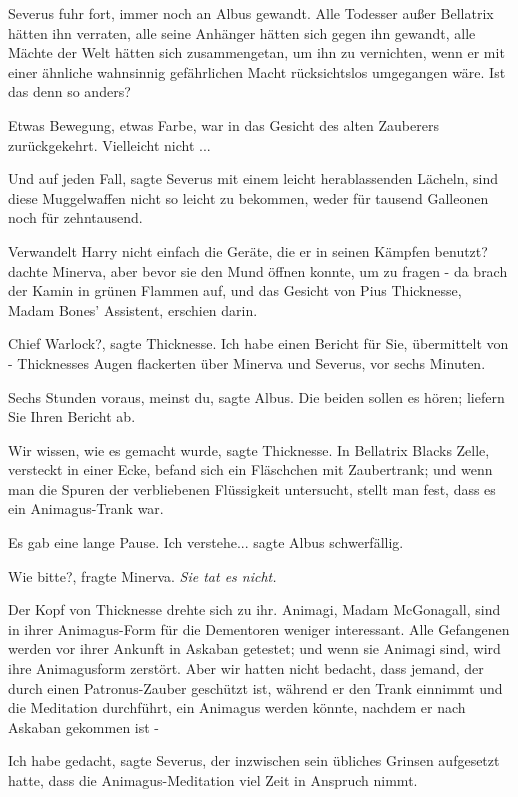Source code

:Severus fuhr fort, immer noch an Albus gewandt. \glqq Alle Todesser außer
Bellatrix hätten ihn verraten, alle seine Anhänger hätten sich gegen ihn
gewandt, alle Mächte der Welt hätten sich zusammengetan, um ihn zu vernichten,
wenn er mit einer ähnliche wahnsinnig gefährlichen Macht rücksichtslos
umgegangen wäre. Ist das denn so anders?\grqq{}

Etwas Bewegung, etwas Farbe, war in das Gesicht des alten Zauberers
zurückgekehrt. \glqq Vielleicht nicht ...\grqq{}

\glqq Und auf jeden Fall\grqq{}, sagte Severus mit einem leicht herablassenden
Lächeln, \glqq sind diese Muggelwaffen nicht so leicht zu bekommen, weder für
tausend Galleonen noch für zehntausend.\grqq{}

Verwandelt Harry nicht einfach die Geräte, die er in seinen Kämpfen benutzt?
dachte Minerva, aber bevor sie den Mund öffnen konnte, um zu fragen - da brach
der Kamin in grünen Flammen auf, und das Gesicht von Pius Thicknesse, Madam
Bones' Assistent, erschien darin.

\glqq Chief Warlock?\grqq{}, sagte Thicknesse. \glqq Ich habe einen Bericht für
Sie, übermittelt von -\grqq{} Thicknesses Augen flackerten über Minerva und
Severus, \glqq vor sechs Minuten\grqq{}.

\glqq Sechs Stunden voraus, meinst du\grqq{}, sagte Albus. \glqq Die beiden
sollen es hören; liefern Sie Ihren Bericht ab.\grqq{}

\glqq Wir wissen, wie es gemacht wurde\grqq{}, sagte Thicknesse. \glqq In
Bellatrix Blacks Zelle, versteckt in einer Ecke, befand sich ein Fläschchen mit
Zaubertrank; und wenn man die Spuren der verbliebenen Flüssigkeit untersucht,
stellt man fest, dass es ein Animagus-Trank war.\grqq{}

Es gab eine lange Pause. \glqq Ich verstehe...\grqq{} sagte Albus schwerfällig.

\glqq Wie bitte?\grqq{}, fragte Minerva. \emph{Sie tat es nicht.}

Der Kopf von Thicknesse drehte sich zu ihr. \glqq Animagi, Madam McGonagall,
sind in ihrer Animagus-Form für die Dementoren weniger interessant. Alle
Gefangenen werden vor ihrer Ankunft in Askaban getestet; und wenn sie Animagi
sind, wird ihre Animagusform zerstört. Aber wir hatten nicht bedacht, dass
jemand, der durch einen Patronus-Zauber geschützt ist, während er den Trank
einnimmt und die Meditation durchführt, ein Animagus werden könnte, nachdem er
nach Askaban gekommen ist -\grqq{}

\glqq Ich habe gedacht\grqq{}, sagte Severus, der inzwischen sein übliches
Grinsen aufgesetzt hatte, \glqq dass die Animagus-Meditation viel Zeit in
Anspruch nimmt.\grqq{}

□ □ □ □ □

◆ **Required action**:
Pictures aside, restate all of the entries exactly.

◆ **Answer for this exercise**:
Source code

:Severus fuhr fort, immer noch an Albus gewandt. \glqq Alle Todesser außer
Bellatrix hätten ihn verraten, alle seine Anhänger hätten sich gegen ihn
gewandt, alle Mächte der Welt hätten sich zusammengetan, um ihn zu vernichten,
wenn er mit einer ähnliche wahnsinnig gefährlichen Macht rücksichtslos
umgegangen wäre. Ist das denn so anders?\grqq{}

Etwas Bewegung, etwas Farbe, war in das Gesicht des alten Zauberers
zurückgekehrt. \glqq Vielleicht nicht ...\grqq{}

\glqq Und auf jeden Fall\grqq{}, sagte Severus mit einem leicht herablassenden
Lächeln, \glqq sind diese Muggelwaffen nicht so leicht zu bekommen, weder für
tausend Galleonen noch für zehntausend.\grqq{}

Verwandelt Harry nicht einfach die Geräte, die er in seinen Kämpfen benutzt?
dachte Minerva, aber bevor sie den Mund öffnen konnte, um zu fragen - da brach
der Kamin in grünen Flammen auf, und das Gesicht von Pius Thicknesse, Madam
Bones' Assistent, erschien darin.

\glqq Chief Warlock?\grqq{}, sagte Thicknesse. \glqq Ich habe einen Bericht für
Sie, übermittelt von -\grqq{} Thicknesses Augen flackerten über Minerva und
Severus, \glqq vor sechs Minuten\grqq{}.

\glqq Sechs Stunden voraus, meinst du\grqq{}, sagte Albus. \glqq Die beiden
sollen es hören; liefern Sie Ihren Bericht ab.\grqq{}

\glqq Wir wissen, wie es gemacht wurde\grqq{}, sagte Thicknesse. \glqq In
Bellatrix Blacks Zelle, versteckt in einer Ecke, befand sich ein Fläschchen mit
Zaubertrank; und wenn man die Spuren der verbliebenen Flüssigkeit untersucht,
stellt man fest, dass es ein Animagus-Trank war.\grqq{}

Es gab eine lange Pause. \glqq Ich verstehe...\grqq{} sagte Albus schwerfällig.

\glqq Wie bitte?\grqq{}, fragte Minerva. \emph{Sie tat es nicht.}

Der Kopf von Thicknesse drehte sich zu ihr. \glqq Animagi, Madam McGonagall,
sind in ihrer Animagus-Form für die Dementoren weniger interessant. Alle
Gefangenen werden vor ihrer Ankunft in Askaban getestet; und wenn sie Animagi
sind, wird ihre Animagusform zerstört. Aber wir hatten nicht bedacht, dass
jemand, der durch einen Patronus-Zauber geschützt ist, während er den Trank
einnimmt und die Meditation durchführt, ein Animagus werden könnte, nachdem er
nach Askaban gekommen ist -\grqq{}

\glqq Ich habe gedacht\grqq{}, sagte Severus, der inzwischen sein übliches
Grinsen aufgesetzt hatte, \glqq dass die Animagus-Meditation viel Zeit in
Anspruch nimmt.\grqq{}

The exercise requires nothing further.